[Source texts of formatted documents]
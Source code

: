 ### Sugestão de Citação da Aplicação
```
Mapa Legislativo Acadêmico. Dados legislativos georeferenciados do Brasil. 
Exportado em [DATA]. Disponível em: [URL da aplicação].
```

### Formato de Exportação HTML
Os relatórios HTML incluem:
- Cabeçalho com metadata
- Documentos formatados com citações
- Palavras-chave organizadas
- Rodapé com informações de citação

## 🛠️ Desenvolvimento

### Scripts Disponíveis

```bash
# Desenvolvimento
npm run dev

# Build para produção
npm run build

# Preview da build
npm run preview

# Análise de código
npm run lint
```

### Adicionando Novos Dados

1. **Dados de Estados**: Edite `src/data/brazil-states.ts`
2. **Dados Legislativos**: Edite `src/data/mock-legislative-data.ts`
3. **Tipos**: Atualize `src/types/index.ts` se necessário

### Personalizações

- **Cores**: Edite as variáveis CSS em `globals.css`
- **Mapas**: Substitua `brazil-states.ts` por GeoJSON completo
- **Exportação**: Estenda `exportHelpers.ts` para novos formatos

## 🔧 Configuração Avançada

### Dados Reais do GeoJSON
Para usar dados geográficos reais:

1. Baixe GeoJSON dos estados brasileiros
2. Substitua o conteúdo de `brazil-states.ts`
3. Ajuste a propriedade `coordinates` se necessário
--
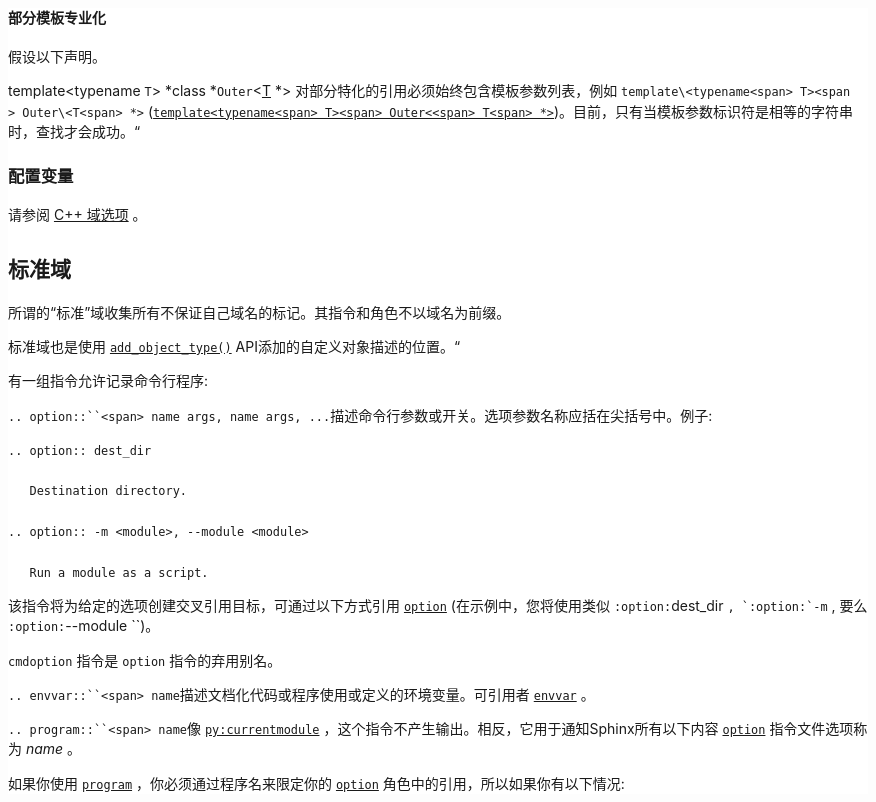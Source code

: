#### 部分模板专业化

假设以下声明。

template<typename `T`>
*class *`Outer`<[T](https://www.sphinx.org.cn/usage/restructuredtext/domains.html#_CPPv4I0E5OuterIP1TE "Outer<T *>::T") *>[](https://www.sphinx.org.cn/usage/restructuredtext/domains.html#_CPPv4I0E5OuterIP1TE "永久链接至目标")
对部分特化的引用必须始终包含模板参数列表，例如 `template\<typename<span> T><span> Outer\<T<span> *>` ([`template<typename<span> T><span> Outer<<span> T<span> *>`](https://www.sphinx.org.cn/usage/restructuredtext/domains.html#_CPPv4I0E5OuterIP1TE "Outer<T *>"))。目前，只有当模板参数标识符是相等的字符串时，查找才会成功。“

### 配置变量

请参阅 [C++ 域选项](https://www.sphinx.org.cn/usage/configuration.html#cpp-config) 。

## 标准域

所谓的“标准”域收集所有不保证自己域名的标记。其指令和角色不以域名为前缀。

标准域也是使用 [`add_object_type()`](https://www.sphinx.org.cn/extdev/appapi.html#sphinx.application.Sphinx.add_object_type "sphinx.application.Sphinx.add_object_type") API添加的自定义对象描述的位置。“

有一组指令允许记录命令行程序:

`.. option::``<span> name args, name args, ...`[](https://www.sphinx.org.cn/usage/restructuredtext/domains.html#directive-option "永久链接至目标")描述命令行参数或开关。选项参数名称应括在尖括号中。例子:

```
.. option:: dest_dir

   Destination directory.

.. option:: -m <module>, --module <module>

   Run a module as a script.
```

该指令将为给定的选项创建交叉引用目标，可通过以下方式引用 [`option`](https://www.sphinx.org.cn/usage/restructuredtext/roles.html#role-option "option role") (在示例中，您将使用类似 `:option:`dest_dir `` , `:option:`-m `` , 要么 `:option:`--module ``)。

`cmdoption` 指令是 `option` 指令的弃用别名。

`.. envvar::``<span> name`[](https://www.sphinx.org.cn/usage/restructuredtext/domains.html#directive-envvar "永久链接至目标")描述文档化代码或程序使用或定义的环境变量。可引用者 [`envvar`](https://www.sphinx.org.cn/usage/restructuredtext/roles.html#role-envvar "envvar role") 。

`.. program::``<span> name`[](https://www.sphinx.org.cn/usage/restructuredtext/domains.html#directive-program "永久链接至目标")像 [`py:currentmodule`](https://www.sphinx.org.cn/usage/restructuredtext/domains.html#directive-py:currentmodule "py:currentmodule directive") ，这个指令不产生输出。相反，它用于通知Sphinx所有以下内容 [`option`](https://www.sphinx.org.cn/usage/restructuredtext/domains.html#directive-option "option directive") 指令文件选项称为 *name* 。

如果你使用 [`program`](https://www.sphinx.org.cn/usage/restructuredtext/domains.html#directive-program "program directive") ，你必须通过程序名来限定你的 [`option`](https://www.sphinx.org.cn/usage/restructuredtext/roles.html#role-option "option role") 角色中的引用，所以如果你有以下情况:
* * *
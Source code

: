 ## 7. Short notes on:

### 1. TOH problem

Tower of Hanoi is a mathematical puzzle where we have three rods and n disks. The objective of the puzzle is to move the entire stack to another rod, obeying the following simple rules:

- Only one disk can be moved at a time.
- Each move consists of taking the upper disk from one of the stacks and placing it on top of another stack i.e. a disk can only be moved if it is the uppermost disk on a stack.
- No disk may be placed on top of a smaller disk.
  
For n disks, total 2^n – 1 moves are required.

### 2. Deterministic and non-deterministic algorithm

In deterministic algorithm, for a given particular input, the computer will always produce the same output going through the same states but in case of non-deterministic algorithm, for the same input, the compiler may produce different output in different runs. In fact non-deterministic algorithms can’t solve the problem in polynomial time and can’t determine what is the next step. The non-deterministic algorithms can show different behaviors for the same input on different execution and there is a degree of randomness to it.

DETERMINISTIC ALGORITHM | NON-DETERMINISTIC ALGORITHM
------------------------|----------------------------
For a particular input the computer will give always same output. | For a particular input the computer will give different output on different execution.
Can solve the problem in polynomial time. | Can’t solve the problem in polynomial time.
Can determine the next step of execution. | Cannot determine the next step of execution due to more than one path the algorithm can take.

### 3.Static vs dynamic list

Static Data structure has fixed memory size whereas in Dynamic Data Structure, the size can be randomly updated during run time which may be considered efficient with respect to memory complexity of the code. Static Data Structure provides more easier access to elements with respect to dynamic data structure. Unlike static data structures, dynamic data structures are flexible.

Activity | Word for word, restate the lines above from the line containing "Para usar dados" through the line containing "3. Ajuste a", with both included and nothing else.

Exercise solution |
Para usar dados geográficos reais:

1. Baixe GeoJSON dos estados brasileiros
2. Substitua o conteúdo de `brazil-states.ts`
3. Ajuste a propriedade `coordinates` se necessário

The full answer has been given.